“Understanding” is a befitting title for the new archival album by underrated jazz drummer Roy Brooks. Although Brooks recorded with some of the biggest names in Jazz (Horace Silver, Max Roach, Charles Mingus, Yusef Lateef, Chet Baker) his own catalog largely remains out of print, or available only as overseas imports. Understanding, the first issue of a scorching 1970 live session, released by Canadian record label Reel to Real, will hopefully bring wider recognition of Brooks’ immense talent and expansive creativity. Though off putting to some, understanding the drummer’s unique inside/outside approach is well worth the effort.
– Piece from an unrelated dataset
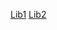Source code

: <a href='./lib1(new)/index.html'><span>Lib1</span></a>
  <a href='./lib2/index.html'><span>Lib2</span></a>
The following mix is a tribute to the brilliant, sometimes misunderstood, artist featuring a selection of albums under Brooks’ own name, as well as crucial collaborations. It ends with a blistering version of Woody Shaw’s composition, “Zoltan,” taken from the exceptional new collection. | d mittleman
Marcus Belgrave / Space Odyssey / Gemini II
Roy Brooks And The Artistic Truth / The Last Prophet / Ethnic Expressions
Charles Mingus / Introduction by Bud Spangler-Celia / Jazz in Detroit-Strata Concert Gallery-46 Selden
Abdullah Ibrahim (Dollar Brand) / Hajj / The Journey
Roy Brooks and the Improvisational Sphere / Untitled / Live at Lelli’s 1999
Max Roach / Kujichaglia / M’Boom
Roy Brooks & The Artistic Truth / Black Survival / Black Survival-The “Sahel Concert” At Town Hall
Charles Mingus / Bud Spangler Interview with Roy Brooks and Commentary / Jazz in Detroit-Strata Concert Gallery-46 Selden
Roy Brooks / The Free Slave / The Free Slave (Recorded Live! At The Left Bank Jazz Society)
Roy Brooks & The Artistic Truth / Black Survival (Peter Frank edit)
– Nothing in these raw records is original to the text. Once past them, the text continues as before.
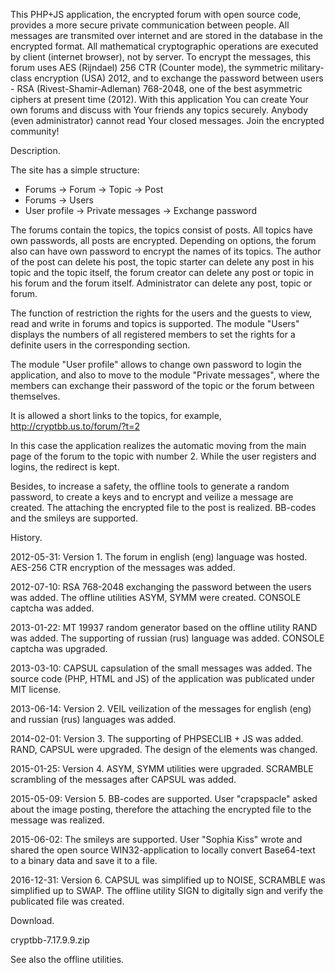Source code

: This PHP+JS application, the encrypted forum with open source code, provides a more secure private communication between people. All messages are transmited over internet and are stored in the database in the encrypted format. All mathematical cryptographic operations are executed by client (internet browser), not by server. To encrypt the messages, this forum uses AES (Rijndael) 256 CTR (Counter mode), the symmetric military-class encryption (USA) 2012, and to exchange the password between users - RSA (Rivest-Shamir-Adleman) 768-2048, one of the best asymmetric ciphers at present time (2012). With this application You can create Your own forums and discuss with Your friends any topics securely. Anybody (even administrator) cannot read Your closed messages. Join the encrypted community! 


Description. 

The site has a simple structure:
- Forums → Forum → Topic → Post
- Forums → Users
- User profile → Private messages → Exchange password


The forums contain the topics, the topics consist of posts. All topics have own passwords, all posts are encrypted. Depending on options, the forum also can have own password to encrypt the names of its topics. The author of the post can delete his post, the topic starter can delete any post in his topic and the topic itself, the forum creator can delete any post or topic in his forum and the forum itself. Administrator can delete any post, topic or forum. 

The function of restriction the rights for the users and the guests to view, read and write in forums and topics is supported. The module "Users" displays the numbers of all registered members to set the rights for a definite users in the corresponding section. 

The module "User profile" allows to change own password to login the application, and also to move to the module "Private messages", where the members can exchange their password of the topic or the forum between themselves. 

It is allowed a short links to the topics, for example, http://cryptbb.us.to/forum/?t=2

In this case the application realizes the automatic moving from the main page of the forum to the topic with number 2. While the user registers and logins, the redirect is kept. 

Besides, to increase a safety, the offline tools to generate a random password, to create a keys and to encrypt and veilize a message are created. The attaching the encrypted file to the post is realized. BB-codes and the smileys are supported. 


History. 

2012-05-31: Version 1. The forum in english (eng) language was hosted. AES-256 CTR encryption of the messages was added.

2012-07-10: RSA 768-2048 exchanging the password between the users was added. The offline utilities ASYM, SYMM were created. CONSOLE captcha was added.

2013-01-22: MT 19937 random generator based on the offline utility RAND was added. The supporting of russian (rus) language was added. CONSOLE captcha was upgraded.

2013-03-10: CAPSUL capsulation of the small messages was added. The source code (PHP, HTML and JS) of the application was publicated under MIT license.

2013-06-14: Version 2. VEIL veilization of the messages for english (eng) and russian (rus) languages was added.

2014-02-01: Version 3. The supporting of PHPSECLIB + JS was added. RAND, CAPSUL were upgraded. The design of the elements was changed.

2015-01-25: Version 4. ASYM, SYMM utilities were upgraded. SCRAMBLE scrambling of the messages after CAPSUL was added.

2015-05-09: Version 5. BB-codes are supported. User "crapspacle" asked about the image posting, therefore the attaching the encrypted file to the message was realized.

2015-06-02: The smileys are supported. User "Sophia Kiss" wrote and shared the open source WIN32-application to locally convert Base64-text to a binary data and save it to a file.

2016-12-31: Version 6. CAPSUL was simplified up to NOISE, SCRAMBLE was simplified up to SWAP. The offline utility SIGN to digitally sign and verify the publicated file was created. 


Download. 

cryptbb-7.17.9.9.zip


See also the offline utilities.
Abdullah Ibrahim (Dollar Brand) / Tintiyana, Pt. 2 / African Space Program
Roy Brooks & The Artistic Truth / M’Jumbe / Live at the Montreux-Detroit Jazz Festival 1983
M’Boom / Jihad Es Mort / Percussion (Live Holland, Aug. 25, 1973)
Roy Brooks / Introduction-Zoltan / Understanding
“Understanding” also means one is sympathetically aware of other’s feelings. Here, Brooks and bandmates (Woody Shaw, Carlos Garnett, Harold Mabern, Cecil McBee) operate at a very high level of understanding. Similarly, the lively audience is in tune with the band, answering in a call and response like a Sunday spiritual Church session. In fact, this superlative live jam was recorded on a Sunday. As bass player Cecil McBee recalls in the detailed liner notes, the atmosphere at the Left Bank Jazz Society’s productions at Baltimore’s Famous Ballroom was special:
It was like playing for family. The venue was a very sizable ballroom, and people from all walks of life in Baltimore – all cultures, all races – would just gather at four o’clock in the afternoon and listen to us play. There were individuals, families, jazz enthusiasts, musicians, all there to celebrate the music, which was very, very much appreciated, well beyond a lot of venues that I had seen in the world. It was like you were playing in the living room of your parents, or your friends or relatives. People were loving, and caring, and very excited about everything that you did … You had a great experience, beyond, let’s say, playing something local in New York City. The experience at the famous ballroom is far beyond the excitement that I would find if I played somewhere in New York City. Really great.
Unfortunately, it was a lack of “Understanding” concerning Brooks’ mental illness that hindered his ability to make his artistic visions come to fruition. The judicial and mental health institutions failed to see Brooks as an artistic being and instead treated him as a threat to be locked away. As a way to give back, all proceeds from the release will go to support the Detroit Sound Conservancy, a nonprofit community-based archive documenting Detroit music.
We all could use a little more “Understanding.” Or, as Brooks tells the audience, “There’s nothing like understanding, right?”